Thanks valentin , I am putting my model for training. Will share my results once done

ajitesh3 · May 23, 2019, 7:37am

Hi valentin,
This is the kind of output I am getting after using sentencepiece and the translating.
[‘▁in’, ‘▁Canada’, ‘▁&’, ‘apos’, ‘;’, ‘▁s’, ‘▁aer’, ‘opl’, ‘ane’, ‘▁and’, ‘▁Tra’, ‘ine’, ‘e’, ‘▁,’, ‘▁B’, ‘om’, ‘ard’, ‘ian’, ‘▁Inc’, ‘▁reported’, ‘▁a’, ‘▁decline’, ‘▁of’, ‘▁15’, ‘▁per’, ‘▁cent’, ‘▁in’, ‘▁the’, ‘▁net’, ‘▁profit’, ‘▁to’, ‘▁Gur’, ‘day’, ‘▁,’, ‘▁in’, ‘▁its’, ‘▁railway’, ‘▁unit’, ‘▁,’, ‘▁in’, ‘▁the’, ‘▁third’, ‘▁quarter’, ‘▁and’, ‘▁lower’, ‘▁air’, ‘▁orders’, ‘▁on’, ‘▁contract’, ‘▁issues’, ‘▁.’]

Problem is, in some out put I am not having [ ] square brackets, don’t know why.And because of this I am not able to decode, its giving error.
‘▁decline’, ‘▁in’, ‘▁the’, ‘▁profits’, ‘▁of’, ‘▁the’, ‘▁B’, ‘om’, ‘inder’, ‘▁as’, ‘▁the’, ‘▁delivery’, ‘▁of’, ‘▁the’, ‘▁air’, ‘port’, ‘▁,’, ‘▁loss’, ‘▁of’, ‘▁orders’, ‘▁.’]

And one more problem is I am getting [ bracket at random place in the out put, which stops my sp.DecodePieces method

guillaumekln · May 23, 2019, 7:40am

Is this coming from OpenNMT-py? Look for a pred.txt file.

ajitesh3 · May 23, 2019, 8:51am

yes, I am using sentencepiece for encoding and decoding

ajitesh3 · May 27, 2019, 6:49am

Hi Valentin,
In my case Subword NMT and Sentencepiece are giving approx same Bleu scores. And by visual inspection also they are more or less similar. Some output are better for subword nmt, some are better for Sentencepiece. Quite difficult to choose one

valentinmace · May 27, 2019, 9:32am

Hi,

Thanks for sharing, could you tell us what parameters you’ve used with Subword NMT and SentencePiece ?

ajitesh3 · May 28, 2019, 5:20am

For Subword I used 10k merge operation and for Sentencepiece I used 10k vocab size which gave me around 32k vocab size for my nmt model. I have around 1M parallel corpus is this the optimum vocab size? Also, shouldn’t sentencepiece outperform subword ?
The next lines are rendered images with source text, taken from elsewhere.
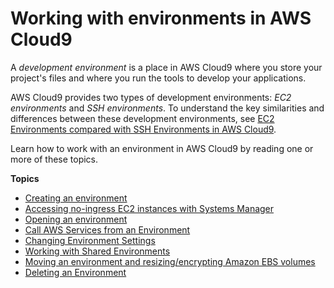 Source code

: # Working with environments in AWS Cloud9<a name="environments"></a>

A *development environment* is a place in AWS Cloud9 where you store your project's files and where you run the tools to develop your applications\.

AWS Cloud9 provides two types of development environments: *EC2 environments* and *SSH environments*\. To understand the key similarities and differences between these development environments, see [EC2 Environments compared with SSH Environments in AWS Cloud9](ec2-env-versus-ssh-env.md)\.

Learn how to work with an environment in AWS Cloud9 by reading one or more of these topics\.

**Topics**
+ [Creating an environment](create-environment.md)
+ [Accessing no\-ingress EC2 instances with Systems Manager](ec2-ssm.md)
+ [Opening an environment](open-environment.md)
+ [Call AWS Services from an Environment](credentials.md)
+ [Changing Environment Settings](change-environment.md)
+ [Working with Shared Environments](share-environment.md)
+ [Moving an environment and resizing/encrypting Amazon EBS volumes](move-environment.md)
+ [Deleting an Environment](delete-environment.md)
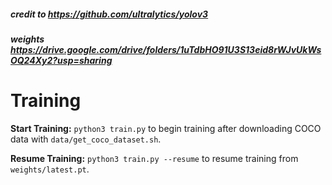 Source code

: ##### credit to https://github.com/ultralytics/yolov3
##### weights https://drive.google.com/drive/folders/1uTdbHO91U3S13eid8rWJvUkWsOQ24Xy2?usp=sharing

# Training

**Start Training:** `python3 train.py` to begin training after downloading COCO data with `data/get_coco_dataset.sh`.

**Resume Training:** `python3 train.py --resume` to resume training from `weights/latest.pt`.
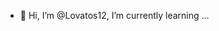 - 👋 Hi, I’m @Lovatos12, I’m currently learning ...
<!---
Lovatos12/Lovatos12 is a ✨ special ✨ repository because its `README.md` (this file) appears on your GitHub profile.
You can click the Preview link to take a look at your changes.
--->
tel34 · December 11, 2019, 1:14pm

Glad I found this discussion. With my Turkish-English Transformer model I just got a BLEU of 65.96 on my SentencePiece encoded BPE predictions (10000 sentences) and a drop to 59.11 after decoding the text and reference.

vsc100 · March 23, 2023, 10:51am

Can anyone help me with decoding the ouput which is encoded using BPE. I can’t find method to decode the output text in order to find the Bleu score on decoded text.